What you have to do: Your answer should be every line below that includes the word "polynomial".

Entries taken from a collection
Segment Open
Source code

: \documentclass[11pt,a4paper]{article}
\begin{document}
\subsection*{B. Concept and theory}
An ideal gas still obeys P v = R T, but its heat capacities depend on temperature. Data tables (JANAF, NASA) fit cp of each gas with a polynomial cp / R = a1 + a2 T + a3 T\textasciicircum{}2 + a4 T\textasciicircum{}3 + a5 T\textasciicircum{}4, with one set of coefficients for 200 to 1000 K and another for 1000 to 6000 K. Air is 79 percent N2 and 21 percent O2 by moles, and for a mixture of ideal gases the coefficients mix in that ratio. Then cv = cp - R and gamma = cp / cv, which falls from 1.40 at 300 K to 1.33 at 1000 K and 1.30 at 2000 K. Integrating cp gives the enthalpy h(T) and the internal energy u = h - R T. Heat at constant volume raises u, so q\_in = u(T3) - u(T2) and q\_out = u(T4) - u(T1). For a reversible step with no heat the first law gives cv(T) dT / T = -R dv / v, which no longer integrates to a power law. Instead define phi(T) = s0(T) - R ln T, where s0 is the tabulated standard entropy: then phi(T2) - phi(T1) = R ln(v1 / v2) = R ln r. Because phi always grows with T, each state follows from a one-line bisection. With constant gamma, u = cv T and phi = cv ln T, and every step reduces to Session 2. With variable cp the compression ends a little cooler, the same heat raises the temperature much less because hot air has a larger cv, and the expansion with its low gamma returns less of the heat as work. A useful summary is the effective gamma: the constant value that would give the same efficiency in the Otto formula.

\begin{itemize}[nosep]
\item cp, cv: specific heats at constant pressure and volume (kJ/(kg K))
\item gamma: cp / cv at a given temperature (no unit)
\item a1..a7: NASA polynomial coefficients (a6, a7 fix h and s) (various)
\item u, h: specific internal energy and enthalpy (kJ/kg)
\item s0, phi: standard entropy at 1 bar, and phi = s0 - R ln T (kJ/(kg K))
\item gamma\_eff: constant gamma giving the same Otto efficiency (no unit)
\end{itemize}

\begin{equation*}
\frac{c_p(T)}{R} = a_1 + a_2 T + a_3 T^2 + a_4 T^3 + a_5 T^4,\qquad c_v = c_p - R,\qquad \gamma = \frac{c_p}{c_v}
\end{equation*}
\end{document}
Segment Closed
Task solution:
An ideal gas still obeys P v = R T, but its heat capacities depend on temperature. Data tables (JANAF, NASA) fit cp of each gas with a polynomial cp / R = a1 + a2 T + a3 T\textasciicircum{}2 + a4 T\textasciicircum{}3 + a5 T\textasciicircum{}4, with one set of coefficients for 200 to 1000 K and another for 1000 to 6000 K. Air is 79 percent N2 and 21 percent O2 by moles, and for a mixture of ideal gases the coefficients mix in that ratio. Then cv = cp - R and gamma = cp / cv, which falls from 1.40 at 300 K to 1.33 at 1000 K and 1.30 at 2000 K. Integrating cp gives the enthalpy h(T) and the internal energy u = h - R T. Heat at constant volume raises u, so q\_in = u(T3) - u(T2) and q\_out = u(T4) - u(T1). For a reversible step with no heat the first law gives cv(T) dT / T = -R dv / v, which no longer integrates to a power law. Instead define phi(T) = s0(T) - R ln T, where s0 is the tabulated standard entropy: then phi(T2) - phi(T1) = R ln(v1 / v2) = R ln r. Because phi always grows with T, each state follows from a one-line bisection. With constant gamma, u = cv T and phi = cv ln T, and every step reduces to Session 2. With variable cp the compression ends a little cooler, the same heat raises the temperature much less because hot air has a larger cv, and the expansion with its low gamma returns less of the heat as work. A useful summary is the effective gamma: the constant value that would give the same efficiency in the Otto formula.
\item a1..a7: NASA polynomial coefficients (a6, a7 fix h and s) (various)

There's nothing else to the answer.